◆ What needs to be done: Given the entries that follow, write out exactly the lines starting at the one containing "Inter-broker listener must" and ending at the one containing "# Topic-Level Configs", both ends included, and only those.

=== Records for this task ===

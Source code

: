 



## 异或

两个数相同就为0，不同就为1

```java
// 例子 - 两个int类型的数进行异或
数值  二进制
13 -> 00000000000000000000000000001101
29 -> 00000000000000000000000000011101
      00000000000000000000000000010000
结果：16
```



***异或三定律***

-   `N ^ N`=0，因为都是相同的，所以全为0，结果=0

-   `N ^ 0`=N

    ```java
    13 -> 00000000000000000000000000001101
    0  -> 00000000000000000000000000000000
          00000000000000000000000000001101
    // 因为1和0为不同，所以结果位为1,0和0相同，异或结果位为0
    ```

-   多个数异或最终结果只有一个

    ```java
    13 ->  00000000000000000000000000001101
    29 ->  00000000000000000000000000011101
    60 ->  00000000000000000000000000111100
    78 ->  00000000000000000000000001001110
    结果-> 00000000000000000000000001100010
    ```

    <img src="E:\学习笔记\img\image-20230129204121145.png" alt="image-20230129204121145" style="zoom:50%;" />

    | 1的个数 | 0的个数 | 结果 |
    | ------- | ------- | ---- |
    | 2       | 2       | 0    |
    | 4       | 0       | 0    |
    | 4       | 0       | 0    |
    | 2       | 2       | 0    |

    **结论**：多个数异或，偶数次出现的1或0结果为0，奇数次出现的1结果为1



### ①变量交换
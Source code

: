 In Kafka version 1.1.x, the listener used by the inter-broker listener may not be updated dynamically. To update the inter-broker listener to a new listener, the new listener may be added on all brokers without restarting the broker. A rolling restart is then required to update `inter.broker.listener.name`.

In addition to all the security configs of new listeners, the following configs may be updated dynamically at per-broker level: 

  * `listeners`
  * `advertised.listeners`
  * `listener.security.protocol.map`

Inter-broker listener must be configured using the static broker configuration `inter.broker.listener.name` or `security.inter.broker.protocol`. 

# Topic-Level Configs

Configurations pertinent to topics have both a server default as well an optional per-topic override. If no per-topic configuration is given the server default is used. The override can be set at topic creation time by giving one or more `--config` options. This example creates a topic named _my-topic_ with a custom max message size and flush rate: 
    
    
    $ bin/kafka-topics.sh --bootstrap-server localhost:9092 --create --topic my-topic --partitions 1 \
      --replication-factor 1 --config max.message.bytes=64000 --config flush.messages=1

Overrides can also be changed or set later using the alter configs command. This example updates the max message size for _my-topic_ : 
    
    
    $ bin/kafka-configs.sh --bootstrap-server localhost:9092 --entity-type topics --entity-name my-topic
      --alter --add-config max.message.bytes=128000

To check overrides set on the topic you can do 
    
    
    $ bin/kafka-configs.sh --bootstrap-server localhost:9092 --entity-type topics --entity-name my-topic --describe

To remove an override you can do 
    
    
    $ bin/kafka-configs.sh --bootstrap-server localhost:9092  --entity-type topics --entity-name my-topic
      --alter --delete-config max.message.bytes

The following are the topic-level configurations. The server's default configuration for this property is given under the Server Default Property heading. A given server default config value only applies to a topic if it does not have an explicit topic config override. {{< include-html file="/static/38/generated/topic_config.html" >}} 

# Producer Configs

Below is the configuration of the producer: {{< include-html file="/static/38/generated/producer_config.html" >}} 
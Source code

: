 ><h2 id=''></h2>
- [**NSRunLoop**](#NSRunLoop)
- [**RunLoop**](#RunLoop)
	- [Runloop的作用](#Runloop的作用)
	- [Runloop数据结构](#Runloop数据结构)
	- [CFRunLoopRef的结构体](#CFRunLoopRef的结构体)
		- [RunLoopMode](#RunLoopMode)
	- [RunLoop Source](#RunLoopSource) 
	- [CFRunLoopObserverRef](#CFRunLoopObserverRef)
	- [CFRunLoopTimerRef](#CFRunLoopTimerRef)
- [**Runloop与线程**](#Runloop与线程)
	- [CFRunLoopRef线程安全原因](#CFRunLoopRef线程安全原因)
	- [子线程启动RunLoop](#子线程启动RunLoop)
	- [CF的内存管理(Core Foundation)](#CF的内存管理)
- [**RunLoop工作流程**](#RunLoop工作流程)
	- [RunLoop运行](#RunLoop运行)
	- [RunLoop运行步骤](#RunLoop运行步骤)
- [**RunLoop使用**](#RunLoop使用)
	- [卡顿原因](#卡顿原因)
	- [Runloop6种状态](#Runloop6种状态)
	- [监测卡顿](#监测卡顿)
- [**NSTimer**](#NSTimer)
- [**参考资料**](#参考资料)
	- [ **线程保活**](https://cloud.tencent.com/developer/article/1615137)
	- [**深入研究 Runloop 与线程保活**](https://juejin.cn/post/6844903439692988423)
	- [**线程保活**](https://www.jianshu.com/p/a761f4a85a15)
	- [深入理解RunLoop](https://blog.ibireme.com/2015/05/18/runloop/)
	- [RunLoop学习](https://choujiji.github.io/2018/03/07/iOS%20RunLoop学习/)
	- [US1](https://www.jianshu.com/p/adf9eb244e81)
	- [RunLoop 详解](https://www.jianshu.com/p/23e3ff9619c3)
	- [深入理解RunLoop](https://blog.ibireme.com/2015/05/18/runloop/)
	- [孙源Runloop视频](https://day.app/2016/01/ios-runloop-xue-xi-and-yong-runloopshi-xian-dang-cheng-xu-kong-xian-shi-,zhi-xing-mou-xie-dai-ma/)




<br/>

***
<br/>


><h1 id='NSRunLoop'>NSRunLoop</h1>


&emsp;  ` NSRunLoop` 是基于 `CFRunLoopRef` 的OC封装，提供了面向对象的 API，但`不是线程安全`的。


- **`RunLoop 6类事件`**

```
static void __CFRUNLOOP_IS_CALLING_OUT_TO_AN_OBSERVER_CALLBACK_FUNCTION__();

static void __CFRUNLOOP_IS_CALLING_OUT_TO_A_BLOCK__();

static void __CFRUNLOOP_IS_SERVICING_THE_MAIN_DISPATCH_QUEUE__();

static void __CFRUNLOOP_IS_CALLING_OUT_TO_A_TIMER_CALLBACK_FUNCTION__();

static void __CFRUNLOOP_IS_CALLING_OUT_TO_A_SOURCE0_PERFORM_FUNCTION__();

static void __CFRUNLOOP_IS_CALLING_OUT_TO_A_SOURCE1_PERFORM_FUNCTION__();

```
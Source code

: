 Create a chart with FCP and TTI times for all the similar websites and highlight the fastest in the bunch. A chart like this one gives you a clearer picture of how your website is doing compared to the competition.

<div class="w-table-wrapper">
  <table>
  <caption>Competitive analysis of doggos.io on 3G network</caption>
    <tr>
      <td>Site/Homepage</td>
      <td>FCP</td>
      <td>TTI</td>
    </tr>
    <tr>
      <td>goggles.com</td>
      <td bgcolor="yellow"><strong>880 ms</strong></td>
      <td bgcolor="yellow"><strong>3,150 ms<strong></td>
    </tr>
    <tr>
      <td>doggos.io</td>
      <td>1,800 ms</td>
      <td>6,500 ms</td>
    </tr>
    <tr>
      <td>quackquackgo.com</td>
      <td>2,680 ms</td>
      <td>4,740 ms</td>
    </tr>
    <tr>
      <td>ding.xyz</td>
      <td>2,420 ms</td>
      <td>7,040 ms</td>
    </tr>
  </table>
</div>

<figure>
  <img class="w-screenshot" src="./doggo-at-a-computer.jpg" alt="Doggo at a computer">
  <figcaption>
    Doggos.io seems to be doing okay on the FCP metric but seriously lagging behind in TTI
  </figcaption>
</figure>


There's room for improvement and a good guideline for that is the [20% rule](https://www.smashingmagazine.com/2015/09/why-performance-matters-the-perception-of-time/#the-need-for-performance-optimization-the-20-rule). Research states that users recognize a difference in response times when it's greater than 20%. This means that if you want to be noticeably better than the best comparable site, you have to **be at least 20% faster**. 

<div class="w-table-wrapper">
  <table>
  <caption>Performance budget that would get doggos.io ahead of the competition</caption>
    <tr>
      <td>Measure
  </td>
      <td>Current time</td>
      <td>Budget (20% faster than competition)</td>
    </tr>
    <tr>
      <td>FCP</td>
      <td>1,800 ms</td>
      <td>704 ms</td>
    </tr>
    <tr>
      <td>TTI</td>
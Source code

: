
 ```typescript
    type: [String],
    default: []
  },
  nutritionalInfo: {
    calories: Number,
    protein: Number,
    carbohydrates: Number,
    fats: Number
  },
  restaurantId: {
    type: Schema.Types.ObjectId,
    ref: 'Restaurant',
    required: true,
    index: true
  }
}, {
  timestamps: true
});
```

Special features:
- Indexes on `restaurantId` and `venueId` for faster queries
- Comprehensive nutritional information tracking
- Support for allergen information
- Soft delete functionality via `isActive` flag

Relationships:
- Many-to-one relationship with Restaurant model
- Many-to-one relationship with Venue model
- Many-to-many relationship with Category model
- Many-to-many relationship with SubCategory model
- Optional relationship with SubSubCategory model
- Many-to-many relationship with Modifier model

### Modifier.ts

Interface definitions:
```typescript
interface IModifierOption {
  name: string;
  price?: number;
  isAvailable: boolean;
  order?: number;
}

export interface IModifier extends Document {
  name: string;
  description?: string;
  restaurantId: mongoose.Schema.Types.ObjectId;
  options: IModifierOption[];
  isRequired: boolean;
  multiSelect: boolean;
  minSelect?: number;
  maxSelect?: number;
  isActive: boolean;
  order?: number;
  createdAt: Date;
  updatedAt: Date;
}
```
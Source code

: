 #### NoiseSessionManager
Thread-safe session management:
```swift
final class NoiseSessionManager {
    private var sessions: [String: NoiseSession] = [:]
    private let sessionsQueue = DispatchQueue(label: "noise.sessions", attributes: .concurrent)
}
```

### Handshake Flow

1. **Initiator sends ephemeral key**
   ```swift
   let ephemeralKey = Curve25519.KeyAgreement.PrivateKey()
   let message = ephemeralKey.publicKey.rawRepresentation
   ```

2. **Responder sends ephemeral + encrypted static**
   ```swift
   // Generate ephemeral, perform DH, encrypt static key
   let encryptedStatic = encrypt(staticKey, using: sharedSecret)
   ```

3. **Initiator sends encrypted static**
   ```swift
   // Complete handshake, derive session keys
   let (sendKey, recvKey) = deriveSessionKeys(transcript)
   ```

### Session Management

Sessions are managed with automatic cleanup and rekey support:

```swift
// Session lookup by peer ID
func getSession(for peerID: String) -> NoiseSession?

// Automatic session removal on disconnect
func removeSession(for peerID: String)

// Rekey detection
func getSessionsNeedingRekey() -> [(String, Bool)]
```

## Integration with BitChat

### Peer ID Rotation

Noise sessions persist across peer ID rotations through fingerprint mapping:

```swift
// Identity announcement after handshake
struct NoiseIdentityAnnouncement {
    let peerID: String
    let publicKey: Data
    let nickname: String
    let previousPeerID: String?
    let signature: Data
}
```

===

◆ Task solution:
Inter-broker listener must be configured using the static broker configuration `inter.broker.listener.name` or `security.inter.broker.protocol`. 

# Topic-Level Configs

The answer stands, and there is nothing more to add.